** Opening Records to use block **
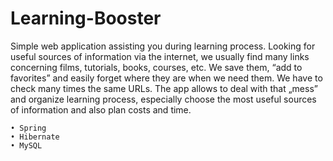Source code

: # Learning-Booster

Simple web application assisting you during learning process.
Looking for useful sources of information via the internet, we usually find many links concerning films, tutorials, books, courses, etc. We save them, “add to favorites” and easily forget where they are when we need them. We have to check many times the same URLs.
The app allows to deal with that „mess” and organize learning process, especially choose the most useful sources of information and also plan costs and time.

    • Spring
    • Hibernate
    • MySQL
** Closing Records to use block **
Across the entries above, tally the lines that contain the string "information" and give that figure alone.

2